NT soldiers ‘missing from WWI history’
A Charles Darwin University PhD candidate has uncovered the names of dozens of forgotten Territorians who served in World War I.
Norman Cramp said his PhD findings could support claims that proportionately more men had enlisted in WWI from the Northern Territory than from any other similar-sized jurisdiction in Australia.
Mr Cramp said he suspected that up to 40 NT soldiers were not included in the figure that was generally accepted by historians, of up to 360 NT soldiers having served in WWI.
He said the number was significant for a frontier town that had a population of less than 1500 people at the time.
“There is a big piece of the Territory that is missing from our WWI history,” Mr Cramp said.
“Territorians were really proud to be out there doing their bit to help the war effort and fight for Australia and the British Empire.”

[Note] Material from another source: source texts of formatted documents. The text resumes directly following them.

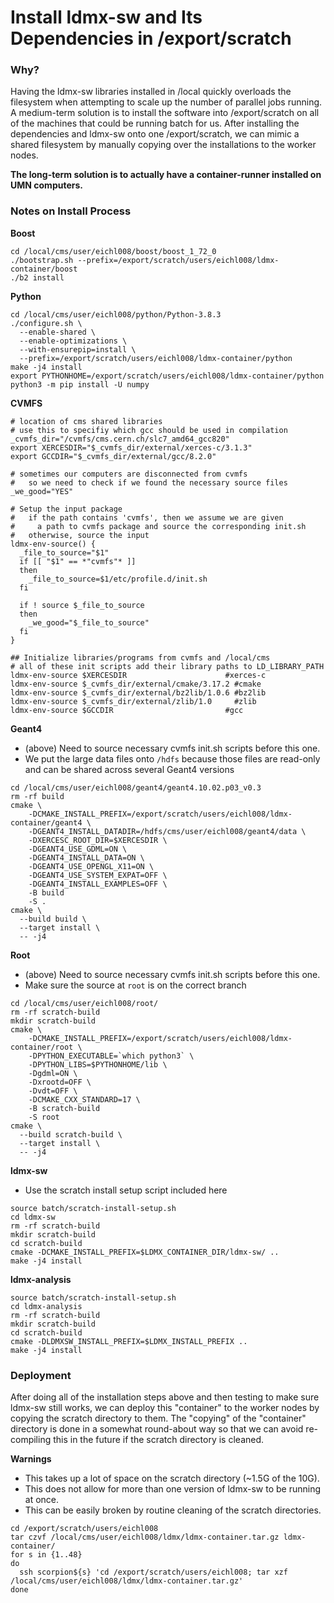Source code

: # Install ldmx-sw and Its Dependencies in /export/scratch

### Why?
Having the ldmx-sw libraries installed in /local quickly overloads the filesystem when attempting 
to scale up the number of parallel jobs running. 
A medium-term solution is to install the software into /export/scratch on all of the machines 
that could be running batch for us.
After installing the dependencies and ldmx-sw onto one /export/scratch, we can mimic a shared
filesystem by manually copying over the installations to the worker nodes.

**The long-term solution is to actually have a container-runner installed on UMN computers.**

### Notes on Install Process

**Boost**
```
cd /local/cms/user/eichl008/boost/boost_1_72_0
./bootstrap.sh --prefix=/export/scratch/users/eichl008/ldmx-container/boost
./b2 install
```

**Python**
```
cd /local/cms/user/eichl008/python/Python-3.8.3
./configure.sh \
  --enable-shared \
  --enable-optimizations \
  --with-ensurepip=install \
  --prefix=/export/scratch/users/eichl008/ldmx-container/python
make -j4 install
export PYTHONHOME=/export/scratch/users/eichl008/ldmx-container/python
python3 -m pip install -U numpy
```

**CVMFS**
```
# location of cms shared libraries
# use this to specifiy which gcc should be used in compilation
_cvmfs_dir="/cvmfs/cms.cern.ch/slc7_amd64_gcc820"
export XERCESDIR="$_cvmfs_dir/external/xerces-c/3.1.3"
export GCCDIR="$_cvmfs_dir/external/gcc/8.2.0"

# sometimes our computers are disconnected from cvmfs
#   so we need to check if we found the necessary source files
_we_good="YES"

# Setup the input package
#   if the path contains 'cvmfs', then we assume we are given
#     a path to cvmfs package and source the corresponding init.sh
#   otherwise, source the input
ldmx-env-source() {
  _file_to_source="$1"
  if [[ "$1" == *"cvmfs"* ]]
  then
    _file_to_source=$1/etc/profile.d/init.sh
  fi

  if ! source $_file_to_source
  then
    _we_good="$_file_to_source"
  fi
}

## Initialize libraries/programs from cvmfs and /local/cms
# all of these init scripts add their library paths to LD_LIBRARY_PATH
ldmx-env-source $XERCESDIR                      #xerces-c
ldmx-env-source $_cvmfs_dir/external/cmake/3.17.2 #cmake
ldmx-env-source $_cvmfs_dir/external/bz2lib/1.0.6 #bz2lib
ldmx-env-source $_cvmfs_dir/external/zlib/1.0     #zlib
ldmx-env-source $GCCDIR                         #gcc
```

**Geant4**

- (above) Need to source necessary cvmfs init.sh scripts before this one.
- We put the large data files onto `/hdfs` because those files are read-only and can be shared across several Geant4 versions

```
cd /local/cms/user/eichl008/geant4/geant4.10.02.p03_v0.3
rm -rf build
cmake \
    -DCMAKE_INSTALL_PREFIX=/export/scratch/users/eichl008/ldmx-container/geant4 \
    -DGEANT4_INSTALL_DATADIR=/hdfs/cms/user/eichl008/geant4/data \
    -DXERCESC_ROOT_DIR=$XERCESDIR \ 
    -DGEANT4_USE_GDML=ON \
    -DGEANT4_INSTALL_DATA=ON \
    -DGEANT4_USE_OPENGL_X11=ON \
    -DGEANT4_USE_SYSTEM_EXPAT=OFF \
    -DGEANT4_INSTALL_EXAMPLES=OFF \
    -B build
    -S .
cmake \
  --build build \
  --target install \
  -- -j4
```

**Root**

- (above) Need to source necessary cvmfs init.sh scripts before this one.
- Make sure the source at `root` is on the correct branch

```
cd /local/cms/user/eichl008/root/
rm -rf scratch-build
mkdir scratch-build
cmake \
    -DCMAKE_INSTALL_PREFIX=/export/scratch/users/eichl008/ldmx-container/root \
    -DPYTHON_EXECUTABLE=`which python3` \
    -DPYTHON_LIBS=$PYTHONHOME/lib \
    -Dgdml=ON \
    -Dxrootd=OFF \
    -Dvdt=OFF \
    -DCMAKE_CXX_STANDARD=17 \
    -B scratch-build
    -S root
cmake \
  --build scratch-build \
  --target install \
  -- -j4
```

**ldmx-sw**
 
- Use the scratch install setup script included here

```
source batch/scratch-install-setup.sh
cd ldmx-sw
rm -rf scratch-build
mkdir scratch-build
cd scratch-build
cmake -DCMAKE_INSTALL_PREFIX=$LDMX_CONTAINER_DIR/ldmx-sw/ ..
make -j4 install
```

**ldmx-analysis**

```
source batch/scratch-install-setup.sh
cd ldmx-analysis
rm -rf scratch-build
mkdir scratch-build
cd scratch-build
cmake -DLDMXSW_INSTALL_PREFIX=$LDMX_INSTALL_PREFIX ..
make -j4 install
```

### Deployment
After doing all of the installation steps above and then testing to make sure ldmx-sw still works, 
we can deploy this "container" to the worker nodes by copying the scratch directory to them.
The "copying" of the "container" directory is done in a somewhat round-about way so that
we can avoid re-compiling this in the future if the scratch directory is cleaned.

**Warnings**
- This takes up a lot of space on the scratch directory (~1.5G of the 10G).
- This does not allow for more than one version of ldmx-sw to be running at once.
- This can be easily broken by routine cleaning of the scratch directories.

```
cd /export/scratch/users/eichl008
tar czvf /local/cms/user/eichl008/ldmx/ldmx-container.tar.gz ldmx-container/
for s in {1..48}
do
  ssh scorpion${s} 'cd /export/scratch/users/eichl008; tar xzf /local/cms/user/eichl008/ldmx/ldmx-container.tar.gz'
done
```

Mr Cramp said the NT was without a recruitment station until 1916, and men who were born or had resided in the region and enlisted before that time needed to travel interstate to enlist.
“NT soldiers in Gallipoli and the Western Front would write letters to the editor in the NT Times and Gazette newspaper, with some claiming there were proportionately more men there from the NT than from anywhere else in Australia,” he said.
“To prove or disprove that view, we need to know the exact figures from the NT and compare them against other like-sized jurisdictions in Australia.”
Mr Cramp said his PhD research also would aim to uncover what life was like on the home front of the NT while a large proportion of its male population left to go to war.
He is currently the Director of the Darwin Military Museum at East Point.